Four Observations about the Fate of the Chinese Communist Party
Today, only a few communist parties remain in power around the world. China, of course, is the largest country still ruled by a communist party, and the Communist Party of China (CCP) is the largest party, with 64 million party members. Yet, what is its future? In the aftermath of the Sixteenth National Conference of the CCP, I visited China and concluded that, while the CCP is still in control of the country, its power is diminishing, its reputation is declining, the party branch at work units is paralyzed, Chinese elite are escaping from the party and the communist faith is disappearing. Even through the party has managed to survive into the 21st century, few Chinese people even within the party truly believe in communism. The majority of the Chinese people see the potential for a serious crisis ahead.
Observation One: The Party is Disappearing From Sight
Before the reform movement, the CCP was the supreme power, controlling all aspects of Chinese society. The authority of the party was not only reflected in its organizations, but it was made visible as well. There were posters at roadsides and in public places; signboards proclaiming the location of party branches were displayed at the front of every work unit. They were as common in China as the signs for McDonalds and gasoline stations are in the United States . TV and movies were filled with images of the CCP at work. The Party was everywhere.
On this trip, my first stop in China was Shanghai . It was about 20 miles from Pudong International Airport to my hotel. On the way, I kept a close watch on the roadside, yet found no monuments or billboards concerning the party; in fact, I saw nothing except innumerable commercial advertisements. I traveled by bus from Shanghai to Nanjing through Zheng Jiang, Changzhou , and Suzhou , the most developed regions in China , and then took the train coming back from Nanjing to Shanghai . Throughout my travels, I found that the visible signs of the party have been completely replaced by commercial buildings, housings, shopping malls, and commercial signs and advertisements. In these cities, I spent at least two days walking on the street and trying to find visible signs of the party's existence, but failed. All signboards of the party at the front of work units, companies, factories, hospitals, schools, universities, department stores, grocery stores, and residential committees had disappeared. (The only exception was signs advertising the offices of the party committees at the district level or higher.)
If I were not native Chinese, I might not realize that China is still officially a communist country. Whether termed "socialist" or "capitalist," the market economy in China is greatly expending. And, as the market expands, the party loses territory. If China continues its rapid pace of marketization, the time will soon come when the party's monopoly on political power will be over as well.

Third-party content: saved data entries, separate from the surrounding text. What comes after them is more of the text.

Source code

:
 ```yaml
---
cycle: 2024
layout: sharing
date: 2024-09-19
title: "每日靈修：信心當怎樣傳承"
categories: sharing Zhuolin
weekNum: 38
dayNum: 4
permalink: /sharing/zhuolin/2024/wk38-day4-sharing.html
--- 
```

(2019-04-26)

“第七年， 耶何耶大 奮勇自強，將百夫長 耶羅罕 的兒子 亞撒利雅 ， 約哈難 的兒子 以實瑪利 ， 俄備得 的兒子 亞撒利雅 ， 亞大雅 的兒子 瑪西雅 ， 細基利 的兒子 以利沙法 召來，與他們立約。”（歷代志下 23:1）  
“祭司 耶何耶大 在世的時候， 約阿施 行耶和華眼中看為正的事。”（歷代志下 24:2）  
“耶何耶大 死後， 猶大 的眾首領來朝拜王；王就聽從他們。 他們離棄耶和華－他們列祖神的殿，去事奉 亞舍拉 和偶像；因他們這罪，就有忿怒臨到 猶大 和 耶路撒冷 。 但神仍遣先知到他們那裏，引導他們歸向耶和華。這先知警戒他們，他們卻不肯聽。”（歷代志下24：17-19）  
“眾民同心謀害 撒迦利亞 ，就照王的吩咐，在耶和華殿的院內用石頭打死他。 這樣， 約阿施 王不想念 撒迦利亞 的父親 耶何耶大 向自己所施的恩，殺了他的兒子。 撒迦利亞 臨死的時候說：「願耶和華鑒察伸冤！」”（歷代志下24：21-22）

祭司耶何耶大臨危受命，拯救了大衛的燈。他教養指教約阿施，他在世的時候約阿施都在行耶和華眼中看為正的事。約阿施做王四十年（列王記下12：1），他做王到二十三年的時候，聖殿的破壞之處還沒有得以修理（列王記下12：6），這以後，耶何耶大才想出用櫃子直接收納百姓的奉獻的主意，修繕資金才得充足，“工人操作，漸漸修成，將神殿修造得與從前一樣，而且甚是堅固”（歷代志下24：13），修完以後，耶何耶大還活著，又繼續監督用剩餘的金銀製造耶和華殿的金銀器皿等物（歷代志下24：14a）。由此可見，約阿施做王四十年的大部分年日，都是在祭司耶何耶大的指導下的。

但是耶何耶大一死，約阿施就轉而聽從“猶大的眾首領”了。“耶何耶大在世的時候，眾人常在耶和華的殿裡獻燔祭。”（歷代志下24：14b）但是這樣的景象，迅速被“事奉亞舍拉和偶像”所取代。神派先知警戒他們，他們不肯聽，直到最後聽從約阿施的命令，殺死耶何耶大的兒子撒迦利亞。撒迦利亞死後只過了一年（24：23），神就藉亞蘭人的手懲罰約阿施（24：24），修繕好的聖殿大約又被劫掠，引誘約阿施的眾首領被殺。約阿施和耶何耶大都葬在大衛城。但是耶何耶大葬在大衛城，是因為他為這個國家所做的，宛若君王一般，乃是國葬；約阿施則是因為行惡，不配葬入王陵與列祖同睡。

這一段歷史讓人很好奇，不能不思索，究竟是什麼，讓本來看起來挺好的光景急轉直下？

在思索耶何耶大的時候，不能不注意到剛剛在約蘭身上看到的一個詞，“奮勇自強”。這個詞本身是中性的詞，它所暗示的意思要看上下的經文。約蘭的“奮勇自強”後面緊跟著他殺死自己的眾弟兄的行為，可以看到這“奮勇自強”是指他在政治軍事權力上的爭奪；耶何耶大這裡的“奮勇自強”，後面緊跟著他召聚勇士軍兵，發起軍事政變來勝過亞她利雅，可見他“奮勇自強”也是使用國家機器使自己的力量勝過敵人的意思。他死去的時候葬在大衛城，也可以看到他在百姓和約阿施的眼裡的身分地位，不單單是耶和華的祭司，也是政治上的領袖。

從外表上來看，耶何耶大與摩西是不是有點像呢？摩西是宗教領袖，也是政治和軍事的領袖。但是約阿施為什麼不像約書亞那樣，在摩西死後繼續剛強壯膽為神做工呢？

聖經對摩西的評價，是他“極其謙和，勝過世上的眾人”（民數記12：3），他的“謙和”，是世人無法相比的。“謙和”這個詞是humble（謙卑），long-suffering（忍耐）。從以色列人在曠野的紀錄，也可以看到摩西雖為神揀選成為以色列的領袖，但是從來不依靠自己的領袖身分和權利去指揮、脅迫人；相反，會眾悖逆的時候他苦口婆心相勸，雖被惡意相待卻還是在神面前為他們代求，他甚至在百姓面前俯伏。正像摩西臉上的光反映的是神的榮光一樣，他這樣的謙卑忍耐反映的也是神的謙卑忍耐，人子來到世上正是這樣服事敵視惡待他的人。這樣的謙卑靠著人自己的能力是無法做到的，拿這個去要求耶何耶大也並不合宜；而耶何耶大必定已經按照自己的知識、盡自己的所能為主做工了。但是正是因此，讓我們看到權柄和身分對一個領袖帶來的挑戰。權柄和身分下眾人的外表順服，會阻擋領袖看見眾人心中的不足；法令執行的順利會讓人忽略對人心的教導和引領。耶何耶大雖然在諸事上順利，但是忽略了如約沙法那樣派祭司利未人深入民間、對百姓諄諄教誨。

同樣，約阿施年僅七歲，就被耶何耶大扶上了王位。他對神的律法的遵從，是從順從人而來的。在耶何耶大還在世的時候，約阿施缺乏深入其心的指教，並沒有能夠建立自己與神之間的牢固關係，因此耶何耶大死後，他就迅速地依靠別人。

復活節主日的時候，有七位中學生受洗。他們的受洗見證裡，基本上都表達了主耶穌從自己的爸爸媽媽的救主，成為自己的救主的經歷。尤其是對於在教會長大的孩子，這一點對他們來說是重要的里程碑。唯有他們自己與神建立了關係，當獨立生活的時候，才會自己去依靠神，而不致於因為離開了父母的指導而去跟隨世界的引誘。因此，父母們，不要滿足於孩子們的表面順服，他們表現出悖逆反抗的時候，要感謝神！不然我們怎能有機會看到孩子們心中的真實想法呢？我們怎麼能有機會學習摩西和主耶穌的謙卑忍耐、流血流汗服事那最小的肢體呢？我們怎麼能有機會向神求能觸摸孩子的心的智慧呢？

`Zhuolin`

Observation Two: Party Cadres Are Working Second Jobs
In the past, the main cadres of every party branch at a workplace took full-time positions, engaging in so-called political and ideological work. In previous years, many people were eager to get this kind of appointment because these jobs were easy and came with great privileges. An acquaintance of mine, a Mr. Tang, was a faithful party member and joined the party at 18 years old (according to the Constitution of the CCP, the age of 18 is the minimum age to join the party). He had risen through the ranks to become the party committee (chair) at a factory. I remembered that his office was the most luxurious one, symbolizing his authority over the factory's operation. I followed the well-remembered path to his office, but I arrived to discover that Mr. Tang no longer occupied that office; he had been displaced by the general manager of the factory. (My assumption is that given the economic reforms, the manager was now truly in charge of the factory's operation.) I went in search of Mr. Tang and finally located his office--the last door on the third floor. Knocking on the door and waiting for a while, he finally opened the door and led me in. He told me that he "asked" for this office, as it was quiet. "What are you doing?" I asked directly--in the past, his office would have been open and filled with visitors, petitioners and so on.
"You can figure out what I am doing, even if you haven't lived in China for a long time."
"You must be doing something for yourself, I guess."
"Yes, I am doing my second job, chao gu (playing stock)." He continued, "I have no choice. I try my best, but I am preparing for the worst before my position is eliminated. You know that gai zhi (the change in ownership of enterprises) has been going forward on a large scale. The government requires all small and medium-sized enterprises to go private. This reform will be completed by the end of this year. Nobody knows what roles the party will have to play in work units. So my job is unstable and my future is unpredictable."